We are in a time when we are pressed hard to reconceptualize our vision of the world and human beings at a far more primal level than any one culture. We are too mixed to insist that there is one way to believe. We must invent an “ur-culture” and since reasoning, science, traditional institutional religions, and a host of other assumptions are involved, perhaps ceremonies of liminality can help. One of the characteristics of liminal space (play, art, worship, sex) seems to be that it allows us to open to new ideas and sharing with other people as equals. (I am not advocating orgies as a pathway to peace in the world -- we already tried that. It’s way too confusing.) I wonder whether liminality can be achieved on the Internet? I do agree with Professor Browning that we cannot stay in there, that vulnerable place, but must come back to THIS world whereever and whenever our bodies are. Enough with the horror movies already. It’s cheap liminality. Not unlike cheap grace.

1 comment:

Art Durkee said...

John Lilly's work has a lot to say to this topic, too, certainly on the experiential level.

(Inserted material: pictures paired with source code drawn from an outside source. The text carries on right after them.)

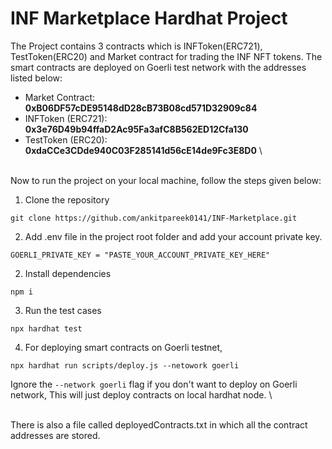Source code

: # INF Marketplace Hardhat Project

The Project contains 3 contracts which is INFToken(ERC721), TestToken(ERC20) and Market contract for trading the INF NFT tokens.
The smart contracts are deployed on Goerli test network with the addresses listed below:
- Market Contract: **0xB06DF57cDE95148dD28cB73B08cd571D32909c84**
- INFToken (ERC721): **0x3e76D49b94ffaD2Ac95Fa3afC8B562ED12Cfa130**
- TestToken (ERC20): **0xdaCCe3CDde940C03F285141d56cE14de9Fc3E8D0**
\

\
Now to run the project on your local machine, follow the steps given below:

1. Clone the repository
```shell
git clone https://github.com/ankitpareek0141/INF-Marketplace.git
```
2. Add .env file in the project root folder and add your account private key.
```shell
GOERLI_PRIVATE_KEY = "PASTE_YOUR_ACCOUNT_PRIVATE_KEY_HERE"
```
2. Install dependencies
```shell
npm i
```

3. Run the test cases
```shell
npx hardhat test
```

4. For deploying smart contracts on Goerli testnet,
```shell
npx hardhat run scripts/deploy.js --netowork goerli
```
Ignore the ```--network goerli``` flag if you don't want to deploy on Goerli network,
This will just deploy contracts on local hardhat node.
\

\
There is also a file called deployedContracts.txt in which all the contract addresses are stored.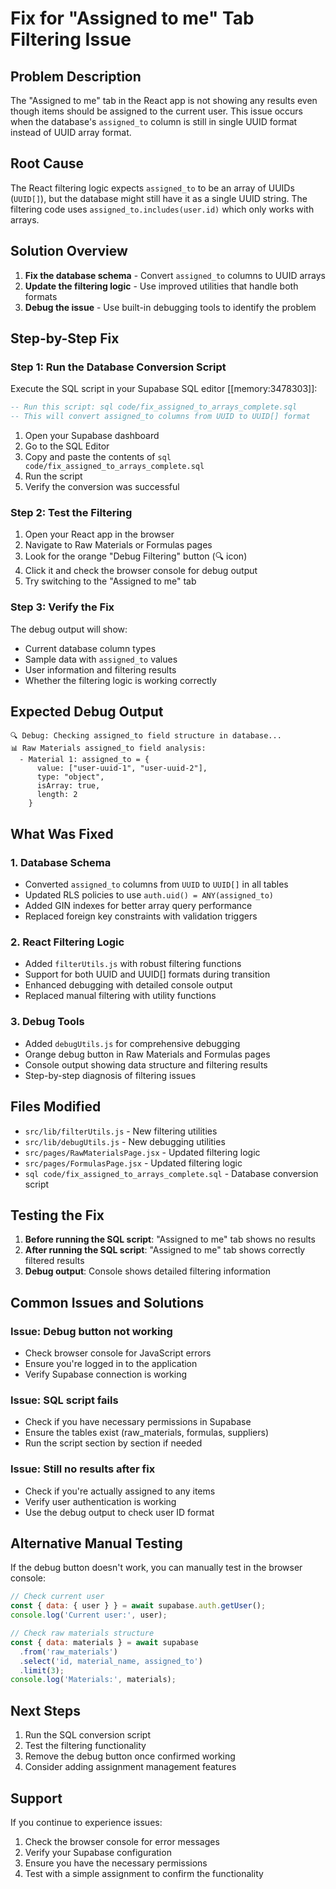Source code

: # Fix for "Assigned to me" Tab Filtering Issue

## Problem Description
The "Assigned to me" tab in the React app is not showing any results even though items should be assigned to the current user. This issue occurs when the database's `assigned_to` column is still in single UUID format instead of UUID array format.

## Root Cause
The React filtering logic expects `assigned_to` to be an array of UUIDs (`UUID[]`), but the database might still have it as a single UUID string. The filtering code uses `assigned_to.includes(user.id)` which only works with arrays.

## Solution Overview
1. **Fix the database schema** - Convert `assigned_to` columns to UUID arrays
2. **Update the filtering logic** - Use improved utilities that handle both formats
3. **Debug the issue** - Use built-in debugging tools to identify the problem

## Step-by-Step Fix

### Step 1: Run the Database Conversion Script
Execute the SQL script in your Supabase SQL editor [[memory:3478303]]:

```sql
-- Run this script: sql code/fix_assigned_to_arrays_complete.sql
-- This will convert assigned_to columns from UUID to UUID[] format
```

1. Open your Supabase dashboard
2. Go to the SQL Editor
3. Copy and paste the contents of `sql code/fix_assigned_to_arrays_complete.sql`
4. Run the script
5. Verify the conversion was successful

### Step 2: Test the Filtering
1. Open your React app in the browser
2. Navigate to Raw Materials or Formulas pages
3. Look for the orange "Debug Filtering" button (🔍 icon)
4. Click it and check the browser console for debug output
5. Try switching to the "Assigned to me" tab

### Step 3: Verify the Fix
The debug output will show:
- Current database column types
- Sample data with `assigned_to` values
- User information and filtering results
- Whether the filtering logic is working correctly

## Expected Debug Output
```
🔍 Debug: Checking assigned_to field structure in database...
📊 Raw Materials assigned_to field analysis:
  - Material 1: assigned_to = {
      value: ["user-uuid-1", "user-uuid-2"],
      type: "object",
      isArray: true,
      length: 2
    }
```

## What Was Fixed

### 1. Database Schema
- Converted `assigned_to` columns from `UUID` to `UUID[]` in all tables
- Updated RLS policies to use `auth.uid() = ANY(assigned_to)` 
- Added GIN indexes for better array query performance
- Replaced foreign key constraints with validation triggers

### 2. React Filtering Logic
- Added `filterUtils.js` with robust filtering functions
- Support for both UUID and UUID[] formats during transition
- Enhanced debugging with detailed console output
- Replaced manual filtering with utility functions

### 3. Debug Tools
- Added `debugUtils.js` for comprehensive debugging
- Orange debug button in Raw Materials and Formulas pages
- Console output showing data structure and filtering results
- Step-by-step diagnosis of filtering issues

## Files Modified
- `src/lib/filterUtils.js` - New filtering utilities
- `src/lib/debugUtils.js` - New debugging utilities  
- `src/pages/RawMaterialsPage.jsx` - Updated filtering logic
- `src/pages/FormulasPage.jsx` - Updated filtering logic
- `sql code/fix_assigned_to_arrays_complete.sql` - Database conversion script

## Testing the Fix
1. **Before running the SQL script**: "Assigned to me" tab shows no results
2. **After running the SQL script**: "Assigned to me" tab shows correctly filtered results
3. **Debug output**: Console shows detailed filtering information

## Common Issues and Solutions

### Issue: Debug button not working
- Check browser console for JavaScript errors
- Ensure you're logged in to the application
- Verify Supabase connection is working

### Issue: SQL script fails
- Check if you have necessary permissions in Supabase
- Ensure the tables exist (raw_materials, formulas, suppliers)
- Run the script section by section if needed

### Issue: Still no results after fix
- Check if you're actually assigned to any items
- Verify user authentication is working
- Use the debug output to check user ID format

## Alternative Manual Testing
If the debug button doesn't work, you can manually test in the browser console:
```javascript
// Check current user
const { data: { user } } = await supabase.auth.getUser();
console.log('Current user:', user);

// Check raw materials structure
const { data: materials } = await supabase
  .from('raw_materials')
  .select('id, material_name, assigned_to')
  .limit(3);
console.log('Materials:', materials);
```

## Next Steps
1. Run the SQL conversion script
2. Test the filtering functionality
3. Remove the debug button once confirmed working
4. Consider adding assignment management features

## Support
If you continue to experience issues:
1. Check the browser console for error messages
2. Verify your Supabase configuration
3. Ensure you have the necessary permissions
4. Test with a simple assignment to confirm the functionality 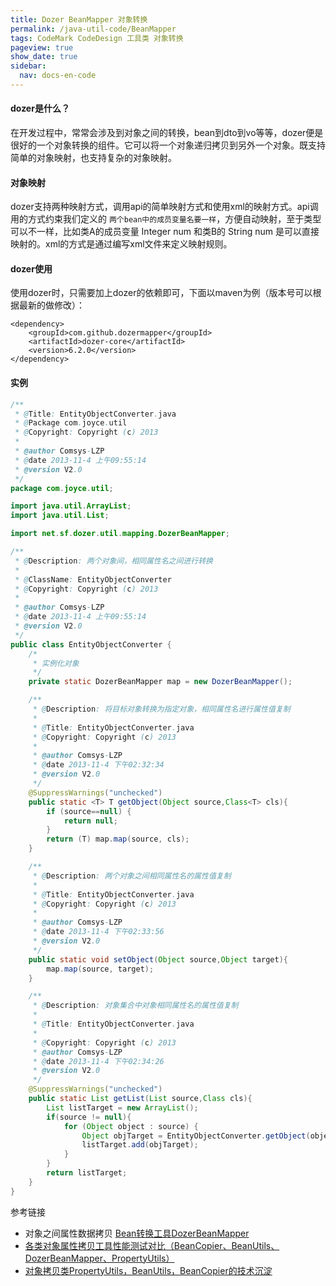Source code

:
 ```yaml
---
title: Dozer BeanMapper 对象转换
permalink: /java-util-code/BeanMapper
tags: CodeMark CodeDesign 工具类 对象转换
pageview: true
show_date: true
sidebar:
  nav: docs-en-code
---
```

#### dozer是什么？

在开发过程中，常常会涉及到对象之间的转换，bean到dto到vo等等，dozer便是很好的一个对象转换的组件。它可以将一个对象递归拷贝到另外一个对象。既支持简单的对象映射，也支持复杂的对象映射。

#### 对象映射

dozer支持两种映射方式，调用api的简单映射方式和使用xml的映射方式。api调用的方式约束我们定义的 `两个bean中的成员变量名要一样`，方便自动映射，至于类型可以不一样，比如类A的成员变量 Integer num 和类B的 String num 是可以直接映射的。xml的方式是通过编写xml文件来定义映射规则。

#### dozer使用

使用dozer时，只需要加上dozer的依赖即可，下面以maven为例（版本号可以根据最新的做修改）：
```xmlns
<dependency>
    <groupId>com.github.dozermapper</groupId>
    <artifactId>dozer-core</artifactId>
    <version>6.2.0</version>
</dependency>
```

#### 实例
```java
/**
 * @Title: EntityObjectConverter.java
 * @Package com.joyce.util
 * @Copyright: Copyright (c) 2013
 *
 * @author Comsys-LZP
 * @date 2013-11-4 上午09:55:14
 * @version V2.0
 */
package com.joyce.util;

import java.util.ArrayList;
import java.util.List;

import net.sf.dozer.util.mapping.DozerBeanMapper;

/**
 * @Description: 两个对象间，相同属性名之间进行转换
 *
 * @ClassName: EntityObjectConverter
 * @Copyright: Copyright (c) 2013
 *
 * @author Comsys-LZP
 * @date 2013-11-4 上午09:55:14
 * @version V2.0
 */
public class EntityObjectConverter {
	/*
	 * 实例化对象
	 */
	private static DozerBeanMapper map = new DozerBeanMapper();

	/**
	 * @Description: 将目标对象转换为指定对象，相同属性名进行属性值复制
	 *
	 * @Title: EntityObjectConverter.java
	 * @Copyright: Copyright (c) 2013
	 *
	 * @author Comsys-LZP
	 * @date 2013-11-4 下午02:32:34
	 * @version V2.0
	 */
	@SuppressWarnings("unchecked")
	public static <T> T getObject(Object source,Class<T> cls){
		if (source==null) {
			return null;
		}
		return (T) map.map(source, cls);
	}

	/**
	 * @Description: 两个对象之间相同属性名的属性值复制
	 *
	 * @Title: EntityObjectConverter.java
	 * @Copyright: Copyright (c) 2013
	 *
	 * @author Comsys-LZP
	 * @date 2013-11-4 下午02:33:56
	 * @version V2.0
	 */
	public static void setObject(Object source,Object target){
		map.map(source, target);
	}

	/**
	 * @Description: 对象集合中对象相同属性名的属性值复制
	 *
	 * @Title: EntityObjectConverter.java
	 *
	 * @Copyright: Copyright (c) 2013
	 * @author Comsys-LZP
	 * @date 2013-11-4 下午02:34:26
	 * @version V2.0
	 */
	@SuppressWarnings("unchecked")
	public static List getList(List source,Class cls){
		List listTarget = new ArrayList();
		if(source != null){
			for (Object object : source) {
				Object objTarget = EntityObjectConverter.getObject(object, cls);
				listTarget.add(objTarget);
			}
		}
		return listTarget;
	}
}

```

参考链接
- 对象之间属性数据拷贝 [Bean转换工具DozerBeanMapper](https://blog.csdn.net/weixin_41835612/article/details/83775374)
- [各类对象属性拷贝工具性能测试对比（BeanCopier、BeanUtils、DozerBeanMapper、PropertyUtils）](https://blog.csdn.net/u012534326/article/details/102611483?depth_1-utm_source=distribute.pc_relevant.none-task&utm_source=distribute.pc_relevant.none-task)
- [对象拷贝类PropertyUtils，BeanUtils，BeanCopier的技术沉淀](https://blog.csdn.net/zlb824/article/details/7577385?depth_1-utm_source=distribute.pc_relevant.none-task&utm_source=distribute.pc_relevant.none-task)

As someone who's had liminal, and numinous, experiences my whole life, who in fact still has them all the time, I find the academic/scholarly research useful for framing, but not for defining it. The anecdotal nature of such experiences makes them hard to "scientize." As it were. As a result, it can be difficult to get people to change paradigms or their ideas about the nature of reality.

What Lilly got into is that reality is far more illusory and malleable then we generally believe it to be. Speaking as a mystic, I agree.